Bob McFadden performed all of the voices for the cartoon, and was paid $150 for each cartoon. He explained, "They could play the cartoon for a thousand years and you would never get any more money, but you had to do all of the voices for the $150. That's why they wouldn't write women into the scripts because that would be two people they would have to pay."

==Cartoons==

=== Directed by Ralph Bakshi ===
Source:
- Gadmouse the Apprentice Good Fairy (Jan 1965): Gadmouse gives Sad Cat magic dancing shoes, so he can go to the dance club.
- Don't Spill the Beans (April 1965): Gadmouse gives Sad Cat defective magic beans.
- Dress Reversal (July 1965): Sad Cat competes with his brothers in a contest for the best dressed cat.
- The Third Musketeer (Oct 1965): Sad Cat is transformed into a Musketeer so that he can play with his brothers.
- Scuba Duba Do (June 1966): Sad Cat goes scuba diving for sunken treasure with his brothers.

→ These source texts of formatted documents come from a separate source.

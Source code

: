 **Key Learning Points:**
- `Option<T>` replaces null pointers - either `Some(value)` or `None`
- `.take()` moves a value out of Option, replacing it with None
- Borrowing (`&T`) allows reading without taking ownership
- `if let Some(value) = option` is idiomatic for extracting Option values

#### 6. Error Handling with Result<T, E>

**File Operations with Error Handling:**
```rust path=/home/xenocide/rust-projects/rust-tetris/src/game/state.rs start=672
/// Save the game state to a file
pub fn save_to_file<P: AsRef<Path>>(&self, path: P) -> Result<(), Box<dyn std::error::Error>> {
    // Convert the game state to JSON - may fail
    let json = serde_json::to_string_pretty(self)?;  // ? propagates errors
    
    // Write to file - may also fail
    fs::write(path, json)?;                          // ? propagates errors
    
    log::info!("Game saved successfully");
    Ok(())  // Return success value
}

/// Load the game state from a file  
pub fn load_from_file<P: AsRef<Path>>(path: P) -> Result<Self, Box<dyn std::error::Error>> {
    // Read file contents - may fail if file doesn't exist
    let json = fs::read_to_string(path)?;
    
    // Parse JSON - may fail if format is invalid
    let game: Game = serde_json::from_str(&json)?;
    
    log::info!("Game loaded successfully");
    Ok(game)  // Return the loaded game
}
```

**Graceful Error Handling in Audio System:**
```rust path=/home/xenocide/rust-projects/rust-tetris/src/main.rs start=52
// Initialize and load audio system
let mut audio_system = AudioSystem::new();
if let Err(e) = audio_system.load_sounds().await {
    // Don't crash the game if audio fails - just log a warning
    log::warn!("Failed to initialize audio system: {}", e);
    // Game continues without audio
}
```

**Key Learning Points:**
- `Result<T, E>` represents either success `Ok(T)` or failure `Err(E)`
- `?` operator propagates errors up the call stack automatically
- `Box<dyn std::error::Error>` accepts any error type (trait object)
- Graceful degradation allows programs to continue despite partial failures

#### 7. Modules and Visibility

=== Directed by Art Bartsch ===
Source:
- Dribble Drabble (July 1967): Super Ego helps Sad Cat become a champion basketball player.
- Big Game Fishing (Aug 1967): Sad Cat competes with his brothers in a fishing competition.
- Grand Prix Winner (Sept 1967): Sad Cat competes in a car race.
- Commander Great Guy (Nov 1967): Sad Cat becomes a TV superhero.
- All Teed Off (Dec 1967): Sad Cat and his brothers compete at golf.
- The Abominable Mountaineers (Dec 1968): Sad Cat and his brothers climb Mount Everest.
- Judo Kudos (Dec 1968): Sad Cat becomes a martial arts champion.
- Loops and Swoops (Dec 1968): Sad Cat competes in a flying contest.